Paris veut évaluer l'impact des plans climat avec une cartographie CO2 en temps réel

Rédigé par

Leonard / Matthieu Lerondeau

Head of Communications & Communities, Leonard

1856 Dernière modification le 20/12/2019 - 12:02
Paris veut évaluer l'impact des plans climat avec une cartographie CO2 en temps réel

A Paris, un projet pilote vise à mesurer en continu l’impact des mesures du plan climat en analysant les concentrations en CO2. Si le principe semble simple, la mise en pratique d’une telle analyse sur des gaz à effet de serre est très compliquée. Au-delà de l’aspect technique, se pose aussi la question de la réplicabilité de l’expérimentation dans d’autres villes françaises. Un aspect qui soulève l’épineuse question du fossé qui sépare les grandes métropoles des autres villes en termes de moyens économiques et humains. Le point avec Thomas Lauvaux, partenaire scientifique du projet porté par la start up Origins.earth et chercheur au Laboratoire des sciences de l'environnement et du climat (LSCE). Aux côtés d’Arianna De Toni (EcoAct), Karine Bidart (Agence Parisienne du Climat) et Cécile Maisonneuve (La Fabrique de la Cité), il était l’un des intervenants de la conférence sur « Les métropoles, au cœur de la transition environnementale » de Leonard. Il s’agit de la 2e conférence du cycle d’événements sur l’environnement qui se déroule jusqu’en mai prochain.

Pourquoi créer un outil de suivi en continu des émissions de CO2 destiné aux villes ?

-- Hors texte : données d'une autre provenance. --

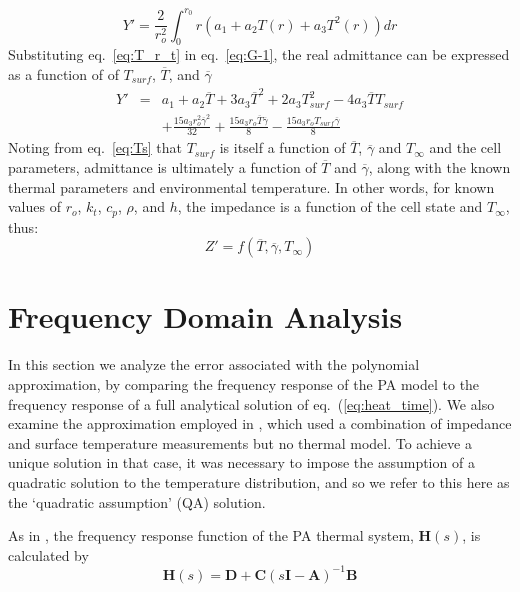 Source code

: \documentclass[journal, english]{IEEEtran}
\begin{document}
\begin{equation}
Y'=\frac{2}{r_{o}^{2}}\int_{0}^{r_{0}}r\left(a_{1}+a_{2}T(r)+a_{3}T^{2}(r)\right)dr\label{eq:G-1}
\end{equation}
Substituting eq.\ \ref{eq:T_r_t} in eq.\ \ref{eq:G-1}, the real admittance
can be expressed as a function of of $T_{surf}$, $\overline{T}$,
and $\overline{\gamma}$
\begin{equation}
\begin{aligned}Y' & = & a_{1}+a_{2}\overline{T}+3a_{3}\overline{T}^{2}+2a_{3}T_{surf}^{2}-4a_{3}\overline{T}T_{surf}\\
 &  & +\frac{15a_{3}r_{o}^{2}\overline{\gamma}^{2}}{32}+\frac{15a_{3}r_{o}\overline{T}\overline{\gamma}}{8}-\frac{15a_{3}r_{o}T_{surf}\overline{\gamma}}{8}
\end{aligned}
\label{eq:G<->Tbar/gamma}
\end{equation}
Noting from eq.\ \ref{eq:Ts} that $T_{surf}$ is itself a function
of $\overline{T}$, $\overline{\gamma}$ and $T_{\infty}$ and the
cell parameters, admittance is ultimately a function of $\overline{T}$ and $\overline{\gamma}$,
along with the known thermal parameters and environmental temperature.
In other words, for known values of $r_{o}$, $k_{t}$,
$c_{p}$, $\rho$, and $h$, the impedance is a function of the cell
state and $T_{\infty}$, thus: 
\begin{equation}
Z'=f(\overline{T},\overline{\gamma},T_{\infty})\label{eq:f}
\end{equation}

\section{Frequency Domain Analysis\label{sec:Frequency-Domain-Analysis}}
In this section we analyze the error associated with the polynomial approximation, by comparing the frequency response of the PA model to the frequency response of a full analytical solution of eq.\ (\ref{eq:heat_time}). We also examine the approximation employed in \cite{Richardson2014}, which used a combination
of impedance and surface temperature measurements but no thermal model.
To achieve a unique solution in that case, it was necessary to impose the assumption of 
a quadratic solution to the temperature distribution, and so
we refer to this here as the `quadratic assumption' (QA) solution. 

As in \cite{Kim2013}, the frequency response function of the PA thermal
system, $\mathbf{H}(s)$, is calculated by
\begin{equation}
\mathbf{H}(s)=\mathbf{D}+\mathbf{C}(s\mathbf{I}-\mathbf{A})^{-1}\mathbf{B}
\end{equation}
\end{document}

T.Lauvaux : A l’heure actuelle, je pense que la plupart des pays ont pris conscience des enjeux autour de la transition écologique. En revanche, à leur échelle, il est difficile d’agir rapidement. Chaque décision bouleverse en effet un grand nombre de paramètres économiques et sociétaux. Le temps d’application des accords arrachés lors des COP est donc nécessairement long. En s’adressant aux villes, nous descendons d’un échelon. Elles ont en effet la faculté d’agir directement sur leur territoire et ce, sur des temps très courts. Il est plus aisé de modifier les infrastructures, le transport ou le mode de chauffage pour réduire les émissions de CO2, que de demander à plusieurs filières de changer leurs habitudes de travail et de création de valeur à l’échelle nationale, voire internationale. Les maires ont accès à ses leviers puissants pour changer le cadre de vie de leur concitoyen. D’un point de vue très pragmatique, ils disposent aussi de seulement cinq ans pour changer la donne et envisager ainsi une réélection sur un bilan positif.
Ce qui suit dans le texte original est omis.